START Data supplied

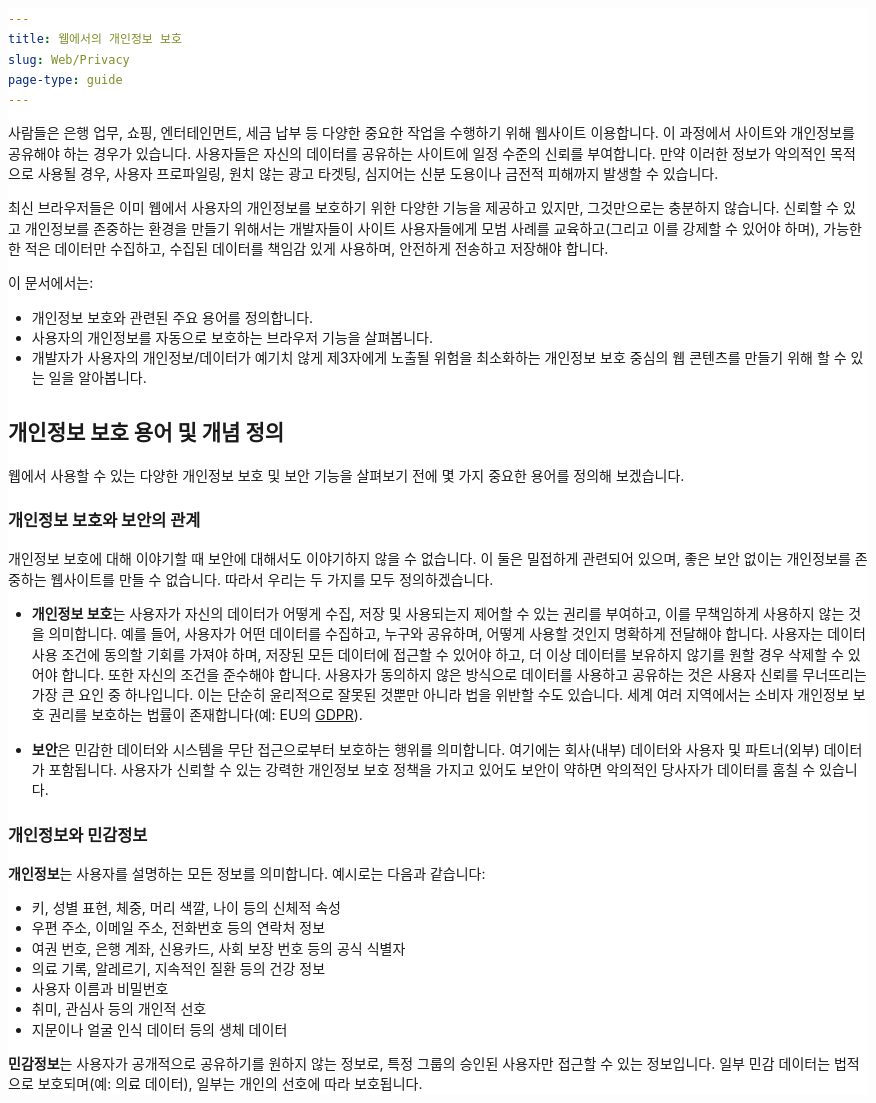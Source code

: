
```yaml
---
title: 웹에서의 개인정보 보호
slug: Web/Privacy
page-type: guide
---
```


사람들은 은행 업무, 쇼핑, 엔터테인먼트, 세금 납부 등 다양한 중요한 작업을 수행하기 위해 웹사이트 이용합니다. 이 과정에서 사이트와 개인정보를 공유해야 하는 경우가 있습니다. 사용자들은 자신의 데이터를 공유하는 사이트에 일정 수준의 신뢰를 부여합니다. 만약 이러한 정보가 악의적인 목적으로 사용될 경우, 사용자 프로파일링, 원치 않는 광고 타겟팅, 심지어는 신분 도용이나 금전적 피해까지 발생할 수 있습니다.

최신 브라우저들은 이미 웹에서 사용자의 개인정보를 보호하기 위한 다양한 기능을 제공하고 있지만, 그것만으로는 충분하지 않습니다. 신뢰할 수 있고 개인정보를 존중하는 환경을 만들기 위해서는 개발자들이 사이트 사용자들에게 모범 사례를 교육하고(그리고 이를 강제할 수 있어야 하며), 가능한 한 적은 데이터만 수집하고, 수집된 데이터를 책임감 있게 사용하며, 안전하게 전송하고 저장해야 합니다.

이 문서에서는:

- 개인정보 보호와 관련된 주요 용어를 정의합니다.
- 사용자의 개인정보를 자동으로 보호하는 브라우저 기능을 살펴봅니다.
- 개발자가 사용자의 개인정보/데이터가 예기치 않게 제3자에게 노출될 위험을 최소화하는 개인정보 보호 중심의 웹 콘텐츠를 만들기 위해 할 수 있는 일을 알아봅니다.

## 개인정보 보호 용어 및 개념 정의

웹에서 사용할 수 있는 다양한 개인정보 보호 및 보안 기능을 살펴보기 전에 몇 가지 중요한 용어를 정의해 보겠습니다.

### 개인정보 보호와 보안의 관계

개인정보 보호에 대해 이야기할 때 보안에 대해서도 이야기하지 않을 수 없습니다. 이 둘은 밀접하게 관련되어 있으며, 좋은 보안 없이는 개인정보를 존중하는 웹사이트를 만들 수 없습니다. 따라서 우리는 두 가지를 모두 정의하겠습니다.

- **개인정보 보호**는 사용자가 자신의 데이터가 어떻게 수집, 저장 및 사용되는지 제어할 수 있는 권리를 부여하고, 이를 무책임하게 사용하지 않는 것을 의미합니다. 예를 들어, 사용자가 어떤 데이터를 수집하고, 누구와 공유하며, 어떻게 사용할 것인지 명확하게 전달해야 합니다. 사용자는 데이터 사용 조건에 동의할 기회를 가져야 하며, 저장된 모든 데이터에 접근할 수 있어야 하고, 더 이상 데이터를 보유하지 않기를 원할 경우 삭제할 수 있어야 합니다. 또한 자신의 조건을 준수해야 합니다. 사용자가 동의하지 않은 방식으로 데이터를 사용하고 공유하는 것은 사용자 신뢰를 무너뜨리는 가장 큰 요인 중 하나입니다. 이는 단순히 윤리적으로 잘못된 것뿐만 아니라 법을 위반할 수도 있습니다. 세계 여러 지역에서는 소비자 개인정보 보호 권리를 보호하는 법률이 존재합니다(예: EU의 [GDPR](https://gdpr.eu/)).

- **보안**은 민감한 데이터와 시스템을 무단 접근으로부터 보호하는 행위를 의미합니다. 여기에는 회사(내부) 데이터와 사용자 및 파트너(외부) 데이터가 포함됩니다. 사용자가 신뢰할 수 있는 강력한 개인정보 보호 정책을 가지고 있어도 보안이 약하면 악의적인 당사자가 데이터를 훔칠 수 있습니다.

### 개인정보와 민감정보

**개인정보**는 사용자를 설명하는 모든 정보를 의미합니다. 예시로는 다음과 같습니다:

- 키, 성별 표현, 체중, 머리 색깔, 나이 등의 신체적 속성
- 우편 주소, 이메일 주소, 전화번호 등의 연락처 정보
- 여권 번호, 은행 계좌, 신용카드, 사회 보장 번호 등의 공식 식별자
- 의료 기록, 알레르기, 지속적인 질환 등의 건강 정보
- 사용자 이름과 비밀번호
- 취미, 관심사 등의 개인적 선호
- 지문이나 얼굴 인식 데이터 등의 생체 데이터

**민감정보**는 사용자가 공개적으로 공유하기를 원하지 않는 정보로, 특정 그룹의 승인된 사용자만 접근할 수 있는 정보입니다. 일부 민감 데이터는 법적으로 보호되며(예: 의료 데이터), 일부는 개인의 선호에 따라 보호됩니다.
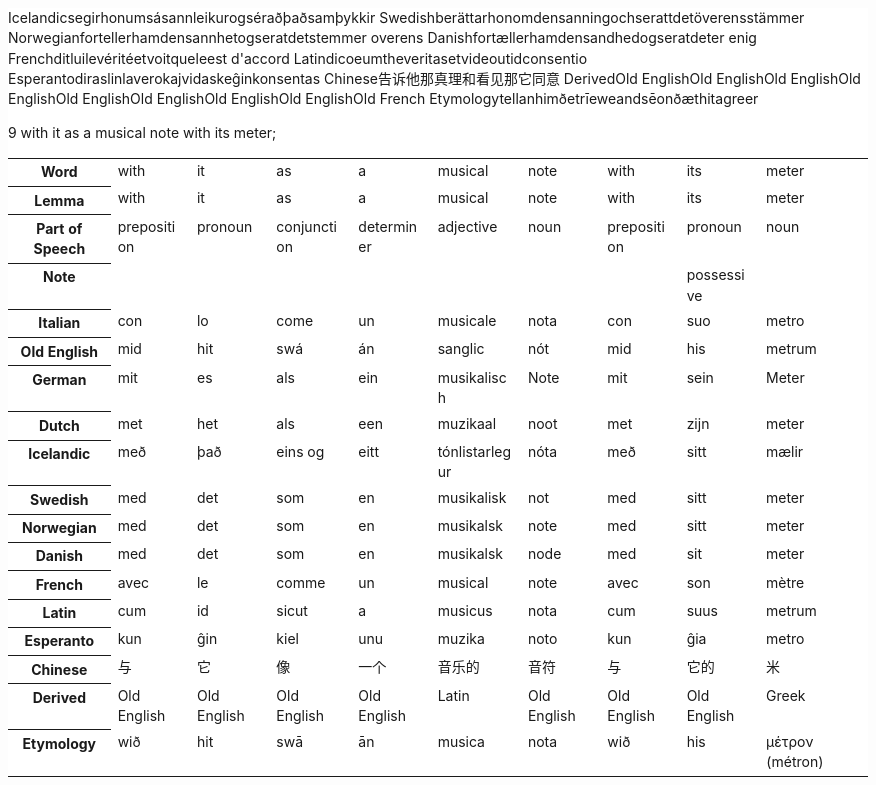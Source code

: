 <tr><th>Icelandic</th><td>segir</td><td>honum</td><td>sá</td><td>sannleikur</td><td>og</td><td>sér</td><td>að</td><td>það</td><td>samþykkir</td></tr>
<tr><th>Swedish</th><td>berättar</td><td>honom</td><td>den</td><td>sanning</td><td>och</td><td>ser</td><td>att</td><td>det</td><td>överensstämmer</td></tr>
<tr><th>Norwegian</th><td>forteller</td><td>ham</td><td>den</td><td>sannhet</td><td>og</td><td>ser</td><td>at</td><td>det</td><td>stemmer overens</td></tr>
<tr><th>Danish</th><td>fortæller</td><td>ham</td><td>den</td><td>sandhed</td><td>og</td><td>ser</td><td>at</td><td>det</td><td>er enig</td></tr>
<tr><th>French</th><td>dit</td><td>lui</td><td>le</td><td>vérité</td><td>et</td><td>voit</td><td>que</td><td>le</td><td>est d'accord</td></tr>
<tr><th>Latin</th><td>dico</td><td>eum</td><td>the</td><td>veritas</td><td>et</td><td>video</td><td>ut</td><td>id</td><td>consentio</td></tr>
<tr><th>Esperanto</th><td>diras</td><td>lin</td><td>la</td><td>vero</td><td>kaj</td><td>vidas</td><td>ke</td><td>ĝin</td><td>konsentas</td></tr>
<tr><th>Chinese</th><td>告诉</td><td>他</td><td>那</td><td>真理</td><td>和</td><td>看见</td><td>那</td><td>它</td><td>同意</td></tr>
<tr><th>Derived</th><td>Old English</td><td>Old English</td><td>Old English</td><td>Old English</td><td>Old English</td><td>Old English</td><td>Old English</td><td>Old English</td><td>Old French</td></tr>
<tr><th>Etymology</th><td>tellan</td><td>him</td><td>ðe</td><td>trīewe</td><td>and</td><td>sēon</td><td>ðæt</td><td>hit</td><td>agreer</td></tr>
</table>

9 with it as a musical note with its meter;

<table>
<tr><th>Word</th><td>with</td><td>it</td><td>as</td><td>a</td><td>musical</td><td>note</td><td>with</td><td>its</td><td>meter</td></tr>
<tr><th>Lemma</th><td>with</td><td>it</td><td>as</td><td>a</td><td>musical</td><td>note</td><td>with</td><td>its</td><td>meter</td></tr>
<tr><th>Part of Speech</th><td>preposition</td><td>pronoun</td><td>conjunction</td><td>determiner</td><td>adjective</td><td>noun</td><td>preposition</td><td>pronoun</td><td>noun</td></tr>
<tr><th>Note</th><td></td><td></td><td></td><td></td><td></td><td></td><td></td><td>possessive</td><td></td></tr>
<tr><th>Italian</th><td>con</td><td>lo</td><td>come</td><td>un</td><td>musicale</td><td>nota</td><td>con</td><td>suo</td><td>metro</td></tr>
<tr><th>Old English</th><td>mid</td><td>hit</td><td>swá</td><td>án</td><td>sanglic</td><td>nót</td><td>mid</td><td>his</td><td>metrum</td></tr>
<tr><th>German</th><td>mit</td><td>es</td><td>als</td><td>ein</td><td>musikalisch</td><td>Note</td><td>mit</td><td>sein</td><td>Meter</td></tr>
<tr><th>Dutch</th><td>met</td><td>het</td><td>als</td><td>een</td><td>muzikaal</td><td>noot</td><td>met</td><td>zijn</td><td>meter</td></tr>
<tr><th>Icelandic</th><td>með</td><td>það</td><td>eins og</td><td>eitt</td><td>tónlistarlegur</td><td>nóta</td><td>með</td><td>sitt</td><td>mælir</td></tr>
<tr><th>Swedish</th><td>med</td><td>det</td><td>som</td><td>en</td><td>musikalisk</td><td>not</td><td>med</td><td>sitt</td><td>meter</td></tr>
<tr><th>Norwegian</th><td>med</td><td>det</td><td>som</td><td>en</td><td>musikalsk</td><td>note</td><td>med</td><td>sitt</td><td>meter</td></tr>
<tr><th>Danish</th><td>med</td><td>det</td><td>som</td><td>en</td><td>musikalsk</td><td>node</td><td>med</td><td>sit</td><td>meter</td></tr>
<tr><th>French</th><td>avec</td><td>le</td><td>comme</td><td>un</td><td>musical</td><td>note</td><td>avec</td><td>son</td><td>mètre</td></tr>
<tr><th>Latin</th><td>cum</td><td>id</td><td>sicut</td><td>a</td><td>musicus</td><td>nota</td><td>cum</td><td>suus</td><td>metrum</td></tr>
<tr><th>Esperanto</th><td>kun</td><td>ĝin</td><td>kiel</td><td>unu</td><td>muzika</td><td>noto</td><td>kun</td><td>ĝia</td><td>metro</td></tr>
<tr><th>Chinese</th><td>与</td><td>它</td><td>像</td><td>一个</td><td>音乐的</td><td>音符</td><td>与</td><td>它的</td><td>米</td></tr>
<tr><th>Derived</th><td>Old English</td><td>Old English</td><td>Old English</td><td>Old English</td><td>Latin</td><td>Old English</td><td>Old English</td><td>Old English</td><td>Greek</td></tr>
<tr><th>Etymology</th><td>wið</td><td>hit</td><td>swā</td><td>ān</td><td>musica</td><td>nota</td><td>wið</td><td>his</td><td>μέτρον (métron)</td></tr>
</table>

END Data supplied

Print, exactly as written, the lines above from the first one to the one containing "- 사용자의 개인정보를 자동으로 보호하는 브라우저 기능을 살펴봅니다.". Leave out pictures.

--- Task answer ---
Source code

:
```yaml
---
title: 웹에서의 개인정보 보호
slug: Web/Privacy
page-type: guide
---
```


사람들은 은행 업무, 쇼핑, 엔터테인먼트, 세금 납부 등 다양한 중요한 작업을 수행하기 위해 웹사이트 이용합니다. 이 과정에서 사이트와 개인정보를 공유해야 하는 경우가 있습니다. 사용자들은 자신의 데이터를 공유하는 사이트에 일정 수준의 신뢰를 부여합니다. 만약 이러한 정보가 악의적인 목적으로 사용될 경우, 사용자 프로파일링, 원치 않는 광고 타겟팅, 심지어는 신분 도용이나 금전적 피해까지 발생할 수 있습니다.

최신 브라우저들은 이미 웹에서 사용자의 개인정보를 보호하기 위한 다양한 기능을 제공하고 있지만, 그것만으로는 충분하지 않습니다. 신뢰할 수 있고 개인정보를 존중하는 환경을 만들기 위해서는 개발자들이 사이트 사용자들에게 모범 사례를 교육하고(그리고 이를 강제할 수 있어야 하며), 가능한 한 적은 데이터만 수집하고, 수집된 데이터를 책임감 있게 사용하며, 안전하게 전송하고 저장해야 합니다.

이 문서에서는:

- 개인정보 보호와 관련된 주요 용어를 정의합니다.
- 사용자의 개인정보를 자동으로 보호하는 브라우저 기능을 살펴봅니다.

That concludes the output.